Außerdem kann ma, wenn man weiß wie der Code erstellt wurde, diesen einfach selbst erzeugen.

Und wenn einmal die Bilder entschlüsselt sind, dann kann man diese eben auch kopieren und auf jedem PC verwenden.

P@u1 hat folgendes geschrieben :

Zum Programm gehören einige Bilder, die für die Funktion des Programms unerlässlich sind. Wenn man jetzt die Bilder verschlüsselt, kann das Programm nur mit dem richtigen Code, der die Bilder richtig entschlüsselt verwendet werden.

Ja, ABER: Wenn ich die Exe einfach dekompiliere und deine Funktionsaufrufe a la "DecodePicture" einfach ausheble... Ist ja exakt das gleiche, als ob ich nach einem Passwort im Quelltext suche...

platzwart hat folgendes geschrieben :

P@u1 hat folgendes geschrieben : Zum Programm gehören einige Bilder, die für die Funktion des Programms unerlässlich sind. Wenn man jetzt die Bilder verschlüsselt, kann das Programm nur mit dem richtigen Code, der die Bilder richtig entschlüsselt verwendet werden. Ja, ABER: Wenn ich die Exe einfach dekompiliere und deine Funktionsaufrufe a la "DecodePicture" einfach ausheble... Ist ja exakt das gleiche, als ob ich nach einem Passwort im Quelltext suche...

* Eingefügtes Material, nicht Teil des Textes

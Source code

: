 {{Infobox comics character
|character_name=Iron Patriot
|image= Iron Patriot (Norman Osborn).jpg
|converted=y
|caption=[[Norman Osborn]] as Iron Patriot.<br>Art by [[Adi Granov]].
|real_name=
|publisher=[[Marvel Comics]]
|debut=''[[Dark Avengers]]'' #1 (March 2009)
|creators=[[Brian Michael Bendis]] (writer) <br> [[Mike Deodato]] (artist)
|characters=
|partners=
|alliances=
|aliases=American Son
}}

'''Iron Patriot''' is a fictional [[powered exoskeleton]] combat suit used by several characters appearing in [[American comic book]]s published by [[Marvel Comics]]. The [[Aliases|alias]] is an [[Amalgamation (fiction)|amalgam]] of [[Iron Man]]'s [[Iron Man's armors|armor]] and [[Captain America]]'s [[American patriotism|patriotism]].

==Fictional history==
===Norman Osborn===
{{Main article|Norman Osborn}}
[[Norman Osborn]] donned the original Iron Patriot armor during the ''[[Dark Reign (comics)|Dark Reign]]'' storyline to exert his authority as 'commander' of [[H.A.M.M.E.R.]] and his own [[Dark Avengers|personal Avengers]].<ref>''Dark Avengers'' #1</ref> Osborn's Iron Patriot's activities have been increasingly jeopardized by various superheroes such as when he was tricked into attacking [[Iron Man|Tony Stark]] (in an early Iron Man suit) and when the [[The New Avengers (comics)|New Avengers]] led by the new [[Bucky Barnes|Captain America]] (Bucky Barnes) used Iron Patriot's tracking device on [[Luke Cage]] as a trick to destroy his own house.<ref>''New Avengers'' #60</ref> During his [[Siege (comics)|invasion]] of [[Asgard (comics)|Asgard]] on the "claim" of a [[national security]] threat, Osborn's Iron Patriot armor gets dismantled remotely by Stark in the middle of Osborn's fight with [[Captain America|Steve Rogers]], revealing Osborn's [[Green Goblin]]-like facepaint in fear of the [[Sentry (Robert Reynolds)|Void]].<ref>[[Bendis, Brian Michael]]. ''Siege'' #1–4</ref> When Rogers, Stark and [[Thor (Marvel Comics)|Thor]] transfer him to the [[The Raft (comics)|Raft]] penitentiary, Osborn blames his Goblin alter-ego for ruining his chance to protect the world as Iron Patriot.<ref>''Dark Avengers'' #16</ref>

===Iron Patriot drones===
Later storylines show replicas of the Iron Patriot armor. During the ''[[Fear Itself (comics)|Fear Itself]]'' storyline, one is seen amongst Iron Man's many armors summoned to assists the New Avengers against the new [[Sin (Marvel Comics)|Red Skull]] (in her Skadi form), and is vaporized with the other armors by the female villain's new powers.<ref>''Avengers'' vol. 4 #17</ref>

Eben nicht, es wird ja nicht geprüft, ob das passwort richtig oder falsch ist, sondern je nach passwort sieht das endbild nur anders aus. Das programm funktioniert aber nur wenn die bilder richtig aussehen.

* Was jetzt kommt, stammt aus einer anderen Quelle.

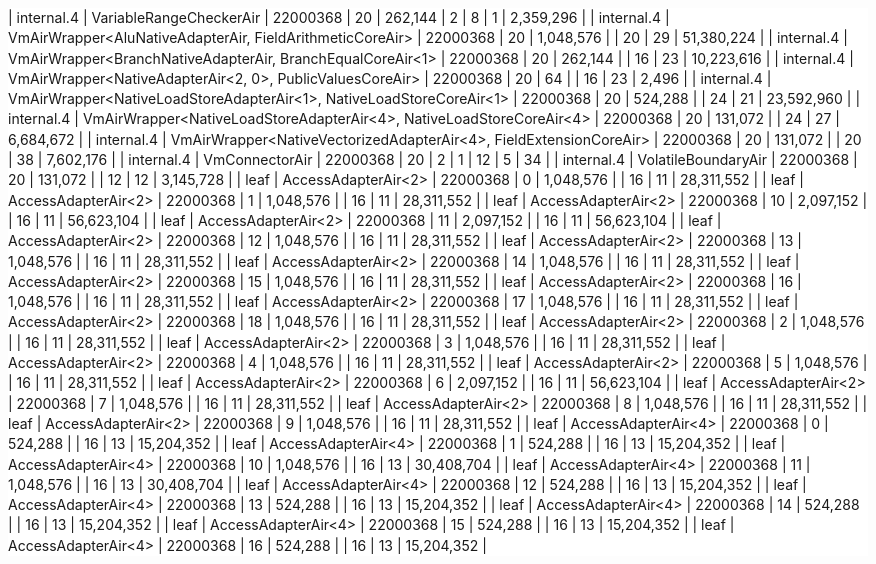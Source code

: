 | internal.4 | VariableRangeCheckerAir | 22000368 | 20 | 262,144 | 2 | 8 | 1 | 2,359,296 | 
| internal.4 | VmAirWrapper<AluNativeAdapterAir, FieldArithmeticCoreAir> | 22000368 | 20 | 1,048,576 |  | 20 | 29 | 51,380,224 | 
| internal.4 | VmAirWrapper<BranchNativeAdapterAir, BranchEqualCoreAir<1> | 22000368 | 20 | 262,144 |  | 16 | 23 | 10,223,616 | 
| internal.4 | VmAirWrapper<NativeAdapterAir<2, 0>, PublicValuesCoreAir> | 22000368 | 20 | 64 |  | 16 | 23 | 2,496 | 
| internal.4 | VmAirWrapper<NativeLoadStoreAdapterAir<1>, NativeLoadStoreCoreAir<1> | 22000368 | 20 | 524,288 |  | 24 | 21 | 23,592,960 | 
| internal.4 | VmAirWrapper<NativeLoadStoreAdapterAir<4>, NativeLoadStoreCoreAir<4> | 22000368 | 20 | 131,072 |  | 24 | 27 | 6,684,672 | 
| internal.4 | VmAirWrapper<NativeVectorizedAdapterAir<4>, FieldExtensionCoreAir> | 22000368 | 20 | 131,072 |  | 20 | 38 | 7,602,176 | 
| internal.4 | VmConnectorAir | 22000368 | 20 | 2 | 1 | 12 | 5 | 34 | 
| internal.4 | VolatileBoundaryAir | 22000368 | 20 | 131,072 |  | 12 | 12 | 3,145,728 | 
| leaf | AccessAdapterAir<2> | 22000368 | 0 | 1,048,576 |  | 16 | 11 | 28,311,552 | 
| leaf | AccessAdapterAir<2> | 22000368 | 1 | 1,048,576 |  | 16 | 11 | 28,311,552 | 
| leaf | AccessAdapterAir<2> | 22000368 | 10 | 2,097,152 |  | 16 | 11 | 56,623,104 | 
| leaf | AccessAdapterAir<2> | 22000368 | 11 | 2,097,152 |  | 16 | 11 | 56,623,104 | 
| leaf | AccessAdapterAir<2> | 22000368 | 12 | 1,048,576 |  | 16 | 11 | 28,311,552 | 
| leaf | AccessAdapterAir<2> | 22000368 | 13 | 1,048,576 |  | 16 | 11 | 28,311,552 | 
| leaf | AccessAdapterAir<2> | 22000368 | 14 | 1,048,576 |  | 16 | 11 | 28,311,552 | 
| leaf | AccessAdapterAir<2> | 22000368 | 15 | 1,048,576 |  | 16 | 11 | 28,311,552 | 
| leaf | AccessAdapterAir<2> | 22000368 | 16 | 1,048,576 |  | 16 | 11 | 28,311,552 | 
| leaf | AccessAdapterAir<2> | 22000368 | 17 | 1,048,576 |  | 16 | 11 | 28,311,552 | 
| leaf | AccessAdapterAir<2> | 22000368 | 18 | 1,048,576 |  | 16 | 11 | 28,311,552 | 
| leaf | AccessAdapterAir<2> | 22000368 | 2 | 1,048,576 |  | 16 | 11 | 28,311,552 | 
| leaf | AccessAdapterAir<2> | 22000368 | 3 | 1,048,576 |  | 16 | 11 | 28,311,552 | 
| leaf | AccessAdapterAir<2> | 22000368 | 4 | 1,048,576 |  | 16 | 11 | 28,311,552 | 
| leaf | AccessAdapterAir<2> | 22000368 | 5 | 1,048,576 |  | 16 | 11 | 28,311,552 | 
| leaf | AccessAdapterAir<2> | 22000368 | 6 | 2,097,152 |  | 16 | 11 | 56,623,104 | 
| leaf | AccessAdapterAir<2> | 22000368 | 7 | 1,048,576 |  | 16 | 11 | 28,311,552 | 
| leaf | AccessAdapterAir<2> | 22000368 | 8 | 1,048,576 |  | 16 | 11 | 28,311,552 | 
| leaf | AccessAdapterAir<2> | 22000368 | 9 | 1,048,576 |  | 16 | 11 | 28,311,552 | 
| leaf | AccessAdapterAir<4> | 22000368 | 0 | 524,288 |  | 16 | 13 | 15,204,352 | 
| leaf | AccessAdapterAir<4> | 22000368 | 1 | 524,288 |  | 16 | 13 | 15,204,352 | 
| leaf | AccessAdapterAir<4> | 22000368 | 10 | 1,048,576 |  | 16 | 13 | 30,408,704 | 
| leaf | AccessAdapterAir<4> | 22000368 | 11 | 1,048,576 |  | 16 | 13 | 30,408,704 | 
| leaf | AccessAdapterAir<4> | 22000368 | 12 | 524,288 |  | 16 | 13 | 15,204,352 | 
| leaf | AccessAdapterAir<4> | 22000368 | 13 | 524,288 |  | 16 | 13 | 15,204,352 | 
| leaf | AccessAdapterAir<4> | 22000368 | 14 | 524,288 |  | 16 | 13 | 15,204,352 | 
| leaf | AccessAdapterAir<4> | 22000368 | 15 | 524,288 |  | 16 | 13 | 15,204,352 | 
| leaf | AccessAdapterAir<4> | 22000368 | 16 | 524,288 |  | 16 | 13 | 15,204,352 |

Astat hat folgendes geschrieben :

Hallo P@u, eine Machine ID erzeugen, findest du hier. www.delphipraxis.net/post438444.html lg. Astat

Ich hab das mal getestet, bei mir wechselt das zwischen 2 verschiedenen ergebnissen wenn ich mehrmals auf den button drücke, das ist irgendwie komisch.

Edit: Mir ist gerade folgendes aufgefallen:
Eine registrierte Version könnte weitergegeben werden und dann muss nur noch das programm dekompiliert werden und die funktion die die hardware id bestimmt so umzuschreiben, dass genau die hardwareid rauskommt, die die person verwendet hat, die die version registriert hat. dann kann er das programm mit dem selben passwort benutzen. Also ist die verwendung von hardwareid gar nicht so besonders sinnvoll, oder habe ich hier einen denkfehler?

Naja, dann wird eben jemand die entschlüsselten Bilder verbreiten.

Meinste nicht, du machst dir da etwas zuviel Mühe?
Über die Forensuche finden sich bestimmt genug Themen, warum es keinen "perfekten" Kopierschutz gibt..

Steck die Arbeit lieber darein, das eigentliche Programm zu verbessern.